Whilst President Rouhani answered questions from the international media at the UN General Assembly about the Iranian nuclear program and ISIS with the odd reference to the human rights situation back in Iran, Mohsen Amir Aslani, a prisoner of conscience, was executed.
Asiani, 37, was hanged in Rajaei Shahr Prison in Karaj at dawn on Wednesday September 24 for allegedly insulting the Prophet Jonah and committing heresy. On the previous day, a prison official contacted his parents and asked them to come and visit their son one final time. Prior to this, no information about his arrest or trial was made public because his family was led to believe that by keeping quiet about his arrest, he would eventually be released.
Just several hours after they were notified, a neighbor’s relative posted the news on Facebook and then shortly afterwards, the Human Rights Activists News Agency (HRANA) reported that Amir Aslani was being kept in solitary confinement and was awaiting his execution. This was almost eight years after his arrest and yet was the first time news of his situation became public.
Before his imprisonment, Amir Aslani was a family man who worked as a psychologist but was interested in theology and gave religious classes that looked at different interpretations of the Koran. This was the cause for his arrest and nine months in solitary confinement in Cell block 209 of Evin Prison in 2006. His original sentence was four years but was initially reduced to twenty-eight months by the appeals court until Judge Salavati, infamous for his harsh sentencing, sentenced him to death on new unfounded charges.
“He gave classes on reading and interpreting the Koran and would give out his comments as booklets,” an informed source told the International Campaign for Human Rights in Iran the day before his execution. “Many young people participated in his classes that did not meet the approval of the Intelligence Ministry, which is why he was arrested so suddenly.”
“The last time he saw his family, he told them how he was subjected to continuous physical and mental torture and was repeatedly moved between the common ward and the quarantine ward to make him believe his execution was imminent.

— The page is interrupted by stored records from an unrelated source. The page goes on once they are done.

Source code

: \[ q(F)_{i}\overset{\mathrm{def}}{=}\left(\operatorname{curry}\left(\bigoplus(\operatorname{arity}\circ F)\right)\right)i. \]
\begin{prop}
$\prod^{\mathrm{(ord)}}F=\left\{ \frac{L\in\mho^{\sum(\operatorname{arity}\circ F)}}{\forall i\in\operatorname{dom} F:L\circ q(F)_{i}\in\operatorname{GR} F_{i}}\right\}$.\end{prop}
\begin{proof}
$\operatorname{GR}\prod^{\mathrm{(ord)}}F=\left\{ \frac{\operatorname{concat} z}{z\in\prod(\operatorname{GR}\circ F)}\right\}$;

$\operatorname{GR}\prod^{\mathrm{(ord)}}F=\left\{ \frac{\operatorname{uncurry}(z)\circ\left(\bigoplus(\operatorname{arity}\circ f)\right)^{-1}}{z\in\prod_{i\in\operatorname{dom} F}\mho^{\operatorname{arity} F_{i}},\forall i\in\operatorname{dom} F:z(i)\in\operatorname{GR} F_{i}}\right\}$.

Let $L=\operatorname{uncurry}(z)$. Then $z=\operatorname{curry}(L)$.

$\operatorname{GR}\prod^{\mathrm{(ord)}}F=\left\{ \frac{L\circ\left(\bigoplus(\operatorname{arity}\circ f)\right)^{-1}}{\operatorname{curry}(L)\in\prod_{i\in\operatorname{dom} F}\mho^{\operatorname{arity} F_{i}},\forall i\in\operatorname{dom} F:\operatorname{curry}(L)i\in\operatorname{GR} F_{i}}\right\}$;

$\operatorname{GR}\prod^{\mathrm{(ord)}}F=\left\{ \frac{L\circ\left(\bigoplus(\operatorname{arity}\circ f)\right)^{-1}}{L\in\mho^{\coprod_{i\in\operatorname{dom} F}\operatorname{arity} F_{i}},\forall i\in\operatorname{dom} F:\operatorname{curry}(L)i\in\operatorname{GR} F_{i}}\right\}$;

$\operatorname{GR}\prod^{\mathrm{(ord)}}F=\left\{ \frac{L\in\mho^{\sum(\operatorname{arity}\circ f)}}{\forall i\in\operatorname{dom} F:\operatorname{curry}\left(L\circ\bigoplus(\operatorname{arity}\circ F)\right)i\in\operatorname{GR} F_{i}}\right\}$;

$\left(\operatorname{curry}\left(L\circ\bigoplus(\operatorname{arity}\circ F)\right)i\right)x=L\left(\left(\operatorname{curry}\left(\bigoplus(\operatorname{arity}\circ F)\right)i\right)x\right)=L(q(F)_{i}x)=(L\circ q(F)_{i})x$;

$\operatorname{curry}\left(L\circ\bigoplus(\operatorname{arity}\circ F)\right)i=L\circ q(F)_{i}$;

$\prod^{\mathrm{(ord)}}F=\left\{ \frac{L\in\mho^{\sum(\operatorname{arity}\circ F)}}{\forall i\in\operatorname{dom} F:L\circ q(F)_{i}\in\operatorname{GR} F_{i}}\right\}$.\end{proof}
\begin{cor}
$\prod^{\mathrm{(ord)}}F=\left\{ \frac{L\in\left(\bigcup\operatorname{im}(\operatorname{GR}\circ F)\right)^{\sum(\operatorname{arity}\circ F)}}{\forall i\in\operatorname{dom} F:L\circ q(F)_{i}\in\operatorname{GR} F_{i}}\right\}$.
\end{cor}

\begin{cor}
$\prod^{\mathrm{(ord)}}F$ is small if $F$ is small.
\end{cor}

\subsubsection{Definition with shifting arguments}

He would stay awake until five in the morning, wait for the cell door to open so they could execute him but then several hours later they would transfer him back to the common ward. He said that each time he was tortured by the fear of his own death.”
In one of his religious classes, he told his audience that Jonah could not have emerged from the whale’s belly and it was this statement that led to his charge of insulting Prophet Jonah. A person close to the family told the German broadcaster Deutsche Welle that he was initially arrested for heresy.
The Deadly Web of Law
Although the appeals court reduced his sentence to two years and four months, new charges were also added including a so-called “forbidden act.” Having been condemned to death by Judge Salavati, Amir Aslani argued that the Revolutionary Court had no jurisdiction over his case and so it was sent onto the Criminal Court in Tehran where three of the five judges considering his case upheld the death sentence. Following this, it was taken to the Supreme Court that annulled the sentence because there was a lack of evidence and legal merit but it was then taken back to the Criminal Court, which reinstated it.

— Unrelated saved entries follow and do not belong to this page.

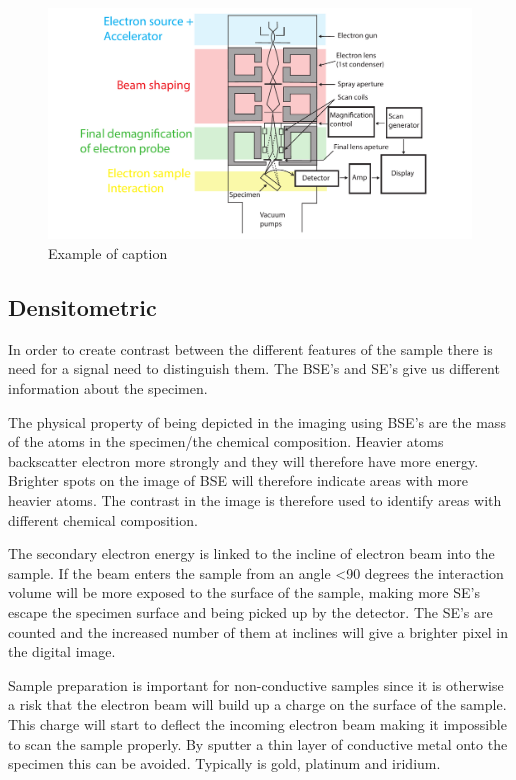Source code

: \begin{figure}[ht!]
\centering
\includegraphics[width=120mm]{figures/Electron_microscopy.pdf}
\caption{Example of caption}
\label{fig:example}
\end{figure}


\subsection{Densitometric}
In order to create contrast between the different features of the sample there is need for a signal need to distinguish them. The BSE's and SE's give us different information about the specimen.

The physical property of being depicted in the imaging using BSE's are the mass of the atoms in the specimen/the chemical composition. Heavier atoms backscatter electron more strongly and they will therefore have more energy. Brighter spots on the image of BSE will therefore indicate areas with more heavier atoms. The contrast in the image is therefore used to identify areas with different chemical composition.

The secondary electron energy is linked to the incline of electron beam into the sample. If the beam enters the sample from an angle <90 degrees the interaction volume will be more exposed to the surface of the sample, making more SE's escape the specimen surface and being picked up by the detector. The SE's are counted and the increased number of them at inclines will give a brighter pixel in the digital image. 

Sample preparation is important for non-conductive samples since it is otherwise a risk that the electron beam will build up a charge on the surface of the sample. This charge will start to deflect the incoming electron beam making it impossible to scan the sample properly. By sputter a thin layer of conductive metal onto the specimen this can be avoided. Typically is gold, platinum and iridium.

Amir Aslani’s lawyer objected once more and the case was sent back to the Supreme Court, which this time upheld the sentence and according to Iranian law, if the Chief Justice endorses the Supreme Court’s decision, the verdict is final.
News of Amir Aslani’s case progressed in silence until his family was abruptly notified of his looming execution and yet it is unlikely the international media will question President Rouhani about it. While nuclear negotiations may be an important topic to discuss, human rights continues to be a pressing and complex issue and Rouhani’s visit to New York is a good opportunity to put it on the political agenda both in Iran and among the international community.